- [Provided data]:
_ _ _ _ _
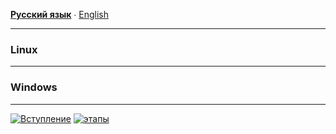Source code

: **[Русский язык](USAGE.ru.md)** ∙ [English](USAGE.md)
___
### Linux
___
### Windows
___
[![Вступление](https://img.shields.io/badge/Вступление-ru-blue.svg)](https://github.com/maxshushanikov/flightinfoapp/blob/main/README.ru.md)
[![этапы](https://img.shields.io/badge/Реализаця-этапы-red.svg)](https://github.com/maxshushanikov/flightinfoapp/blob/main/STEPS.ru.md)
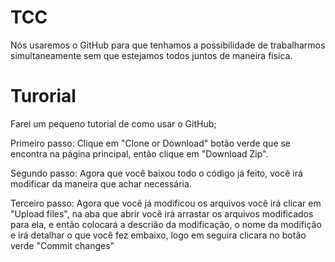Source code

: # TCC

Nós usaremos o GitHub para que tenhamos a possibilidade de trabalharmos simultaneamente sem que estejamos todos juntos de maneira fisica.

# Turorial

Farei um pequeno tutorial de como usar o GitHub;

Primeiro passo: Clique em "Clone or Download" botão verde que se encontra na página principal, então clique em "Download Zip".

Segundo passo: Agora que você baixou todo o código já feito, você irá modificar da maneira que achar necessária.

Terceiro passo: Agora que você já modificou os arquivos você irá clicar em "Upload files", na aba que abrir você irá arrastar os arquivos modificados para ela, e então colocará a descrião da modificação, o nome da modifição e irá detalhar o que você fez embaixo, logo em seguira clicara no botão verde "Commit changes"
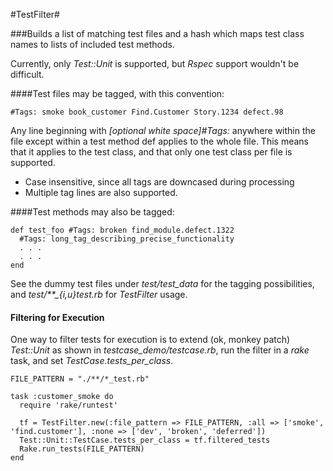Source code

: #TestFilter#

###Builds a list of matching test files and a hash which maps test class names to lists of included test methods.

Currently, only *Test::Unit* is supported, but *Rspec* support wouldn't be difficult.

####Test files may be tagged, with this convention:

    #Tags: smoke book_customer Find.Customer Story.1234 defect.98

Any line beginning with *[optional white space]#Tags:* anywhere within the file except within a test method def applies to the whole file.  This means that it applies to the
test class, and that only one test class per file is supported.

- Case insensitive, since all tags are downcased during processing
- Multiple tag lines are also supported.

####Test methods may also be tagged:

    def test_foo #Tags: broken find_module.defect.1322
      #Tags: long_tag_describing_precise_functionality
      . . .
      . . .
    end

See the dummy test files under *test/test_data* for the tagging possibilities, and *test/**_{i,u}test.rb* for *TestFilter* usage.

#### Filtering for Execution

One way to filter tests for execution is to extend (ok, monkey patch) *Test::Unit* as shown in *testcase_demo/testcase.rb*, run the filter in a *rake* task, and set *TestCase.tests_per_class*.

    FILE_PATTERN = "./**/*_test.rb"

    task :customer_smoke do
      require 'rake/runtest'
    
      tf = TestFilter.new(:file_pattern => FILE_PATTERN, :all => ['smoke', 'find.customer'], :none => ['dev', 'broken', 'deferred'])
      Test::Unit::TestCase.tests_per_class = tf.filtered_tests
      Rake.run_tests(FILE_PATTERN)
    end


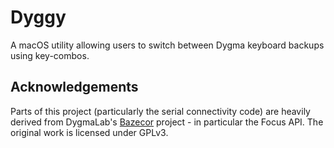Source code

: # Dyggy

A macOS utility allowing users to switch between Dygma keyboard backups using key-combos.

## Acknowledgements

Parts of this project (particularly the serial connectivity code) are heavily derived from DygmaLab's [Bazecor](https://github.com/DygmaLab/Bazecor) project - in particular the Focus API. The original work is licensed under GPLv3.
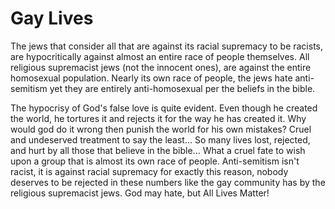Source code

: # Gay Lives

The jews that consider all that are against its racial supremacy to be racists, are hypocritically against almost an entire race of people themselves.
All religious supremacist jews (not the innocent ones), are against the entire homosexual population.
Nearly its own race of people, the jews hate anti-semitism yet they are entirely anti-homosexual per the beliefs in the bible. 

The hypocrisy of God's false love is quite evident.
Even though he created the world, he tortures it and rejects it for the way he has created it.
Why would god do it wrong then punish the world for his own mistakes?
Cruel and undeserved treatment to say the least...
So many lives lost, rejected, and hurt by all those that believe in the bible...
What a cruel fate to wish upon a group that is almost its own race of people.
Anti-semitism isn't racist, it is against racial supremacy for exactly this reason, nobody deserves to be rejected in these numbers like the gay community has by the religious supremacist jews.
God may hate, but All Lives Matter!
_ _ _ _ _
- [Task description]:
Excluding the images, return each record above precisely as written.

- [Problem solution]:
Source code

: **[Русский язык](USAGE.ru.md)** ∙ [English](USAGE.md)
___
### Linux
___
### Windows
___
[![Вступление](https://img.shields.io/badge/Вступление-ru-blue.svg)](https://github.com/maxshushanikov/flightinfoapp/blob/main/README.ru.md)
[![этапы](https://img.shields.io/badge/Реализаця-этапы-red.svg)](https://github.com/maxshushanikov/flightinfoapp/blob/main/STEPS.ru.md)
Source code

: # TCC

Nós usaremos o GitHub para que tenhamos a possibilidade de trabalharmos simultaneamente sem que estejamos todos juntos de maneira fisica.

# Turorial

Farei um pequeno tutorial de como usar o GitHub;

Primeiro passo: Clique em "Clone or Download" botão verde que se encontra na página principal, então clique em "Download Zip".

Segundo passo: Agora que você baixou todo o código já feito, você irá modificar da maneira que achar necessária.

Terceiro passo: Agora que você já modificou os arquivos você irá clicar em "Upload files", na aba que abrir você irá arrastar os arquivos modificados para ela, e então colocará a descrião da modificação, o nome da modifição e irá detalhar o que você fez embaixo, logo em seguira clicara no botão verde "Commit changes"
Source code

: #TestFilter#

###Builds a list of matching test files and a hash which maps test class names to lists of included test methods.

Currently, only *Test::Unit* is supported, but *Rspec* support wouldn't be difficult.

####Test files may be tagged, with this convention:

    #Tags: smoke book_customer Find.Customer Story.1234 defect.98

Any line beginning with *[optional white space]#Tags:* anywhere within the file except within a test method def applies to the whole file.  This means that it applies to the
test class, and that only one test class per file is supported.

- Case insensitive, since all tags are downcased during processing
- Multiple tag lines are also supported.

####Test methods may also be tagged:

    def test_foo #Tags: broken find_module.defect.1322
      #Tags: long_tag_describing_precise_functionality
      . . .
      . . .
    end

See the dummy test files under *test/test_data* for the tagging possibilities, and *test/**_{i,u}test.rb* for *TestFilter* usage.

#### Filtering for Execution

One way to filter tests for execution is to extend (ok, monkey patch) *Test::Unit* as shown in *testcase_demo/testcase.rb*, run the filter in a *rake* task, and set *TestCase.tests_per_class*.

    FILE_PATTERN = "./**/*_test.rb"

    task :customer_smoke do
      require 'rake/runtest'
    
      tf = TestFilter.new(:file_pattern => FILE_PATTERN, :all => ['smoke', 'find.customer'], :none => ['dev', 'broken', 'deferred'])
      Test::Unit::TestCase.tests_per_class = tf.filtered_tests
      Rake.run_tests(FILE_PATTERN)
    end


Source code

: # Dyggy

A macOS utility allowing users to switch between Dygma keyboard backups using key-combos.

## Acknowledgements

Parts of this project (particularly the serial connectivity code) are heavily derived from DygmaLab's [Bazecor](https://github.com/DygmaLab/Bazecor) project - in particular the Focus API. The original work is licensed under GPLv3.
Source code

: # Gay Lives

The jews that consider all that are against its racial supremacy to be racists, are hypocritically against almost an entire race of people themselves.
All religious supremacist jews (not the innocent ones), are against the entire homosexual population.
Nearly its own race of people, the jews hate anti-semitism yet they are entirely anti-homosexual per the beliefs in the bible. 

The hypocrisy of God's false love is quite evident.
Even though he created the world, he tortures it and rejects it for the way he has created it.
Why would god do it wrong then punish the world for his own mistakes?
Cruel and undeserved treatment to say the least...
So many lives lost, rejected, and hurt by all those that believe in the bible...
What a cruel fate to wish upon a group that is almost its own race of people.
Anti-semitism isn't racist, it is against racial supremacy for exactly this reason, nobody deserves to be rejected in these numbers like the gay community has by the religious supremacist jews.
God may hate, but All Lives Matter!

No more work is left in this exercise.